• **TASK**
Each line of the data below holding the word "ShadCN" must be copied.

• **DATA FOR REVIEW**
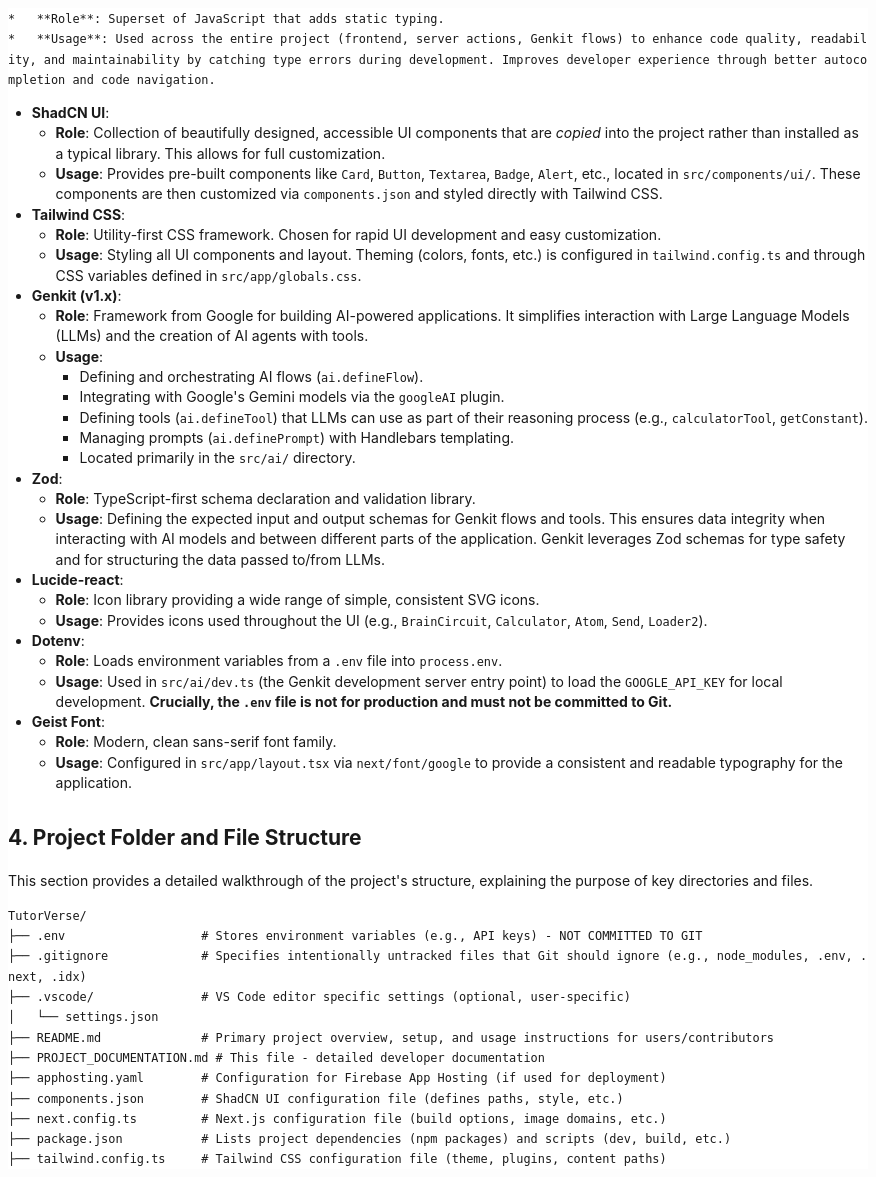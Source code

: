     *   **Role**: Superset of JavaScript that adds static typing.
    *   **Usage**: Used across the entire project (frontend, server actions, Genkit flows) to enhance code quality, readability, and maintainability by catching type errors during development. Improves developer experience through better autocompletion and code navigation.
*   **ShadCN UI**:
    *   **Role**: Collection of beautifully designed, accessible UI components that are *copied* into the project rather than installed as a typical library. This allows for full customization.
    *   **Usage**: Provides pre-built components like `Card`, `Button`, `Textarea`, `Badge`, `Alert`, etc., located in `src/components/ui/`. These components are then customized via `components.json` and styled directly with Tailwind CSS.
*   **Tailwind CSS**:
    *   **Role**: Utility-first CSS framework. Chosen for rapid UI development and easy customization.
    *   **Usage**: Styling all UI components and layout. Theming (colors, fonts, etc.) is configured in `tailwind.config.ts` and through CSS variables defined in `src/app/globals.css`.
*   **Genkit (v1.x)**:
    *   **Role**: Framework from Google for building AI-powered applications. It simplifies interaction with Large Language Models (LLMs) and the creation of AI agents with tools.
    *   **Usage**:
        *   Defining and orchestrating AI flows (`ai.defineFlow`).
        *   Integrating with Google's Gemini models via the `googleAI` plugin.
        *   Defining tools (`ai.defineTool`) that LLMs can use as part of their reasoning process (e.g., `calculatorTool`, `getConstant`).
        *   Managing prompts (`ai.definePrompt`) with Handlebars templating.
        *   Located primarily in the `src/ai/` directory.
*   **Zod**:
    *   **Role**: TypeScript-first schema declaration and validation library.
    *   **Usage**: Defining the expected input and output schemas for Genkit flows and tools. This ensures data integrity when interacting with AI models and between different parts of the application. Genkit leverages Zod schemas for type safety and for structuring the data passed to/from LLMs.
*   **Lucide-react**:
    *   **Role**: Icon library providing a wide range of simple, consistent SVG icons.
    *   **Usage**: Provides icons used throughout the UI (e.g., `BrainCircuit`, `Calculator`, `Atom`, `Send`, `Loader2`).
*   **Dotenv**:
    *   **Role**: Loads environment variables from a `.env` file into `process.env`.
    *   **Usage**: Used in `src/ai/dev.ts` (the Genkit development server entry point) to load the `GOOGLE_API_KEY` for local development. **Crucially, the `.env` file is not for production and must not be committed to Git.**
*   **Geist Font**:
    *   **Role**: Modern, clean sans-serif font family.
    *   **Usage**: Configured in `src/app/layout.tsx` via `next/font/google` to provide a consistent and readable typography for the application.

## 4. Project Folder and File Structure

This section provides a detailed walkthrough of the project's structure, explaining the purpose of key directories and files.

```
TutorVerse/
├── .env                   # Stores environment variables (e.g., API keys) - NOT COMMITTED TO GIT
├── .gitignore             # Specifies intentionally untracked files that Git should ignore (e.g., node_modules, .env, .next, .idx)
├── .vscode/               # VS Code editor specific settings (optional, user-specific)
│   └── settings.json
├── README.md              # Primary project overview, setup, and usage instructions for users/contributors
├── PROJECT_DOCUMENTATION.md # This file - detailed developer documentation
├── apphosting.yaml        # Configuration for Firebase App Hosting (if used for deployment)
├── components.json        # ShadCN UI configuration file (defines paths, style, etc.)
├── next.config.ts         # Next.js configuration file (build options, image domains, etc.)
├── package.json           # Lists project dependencies (npm packages) and scripts (dev, build, etc.)
├── tailwind.config.ts     # Tailwind CSS configuration file (theme, plugins, content paths)
```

• **RESPONSE TO THE EXERCISE**
*   **ShadCN UI**:
├── components.json        # ShadCN UI configuration file (defines paths, style, etc.)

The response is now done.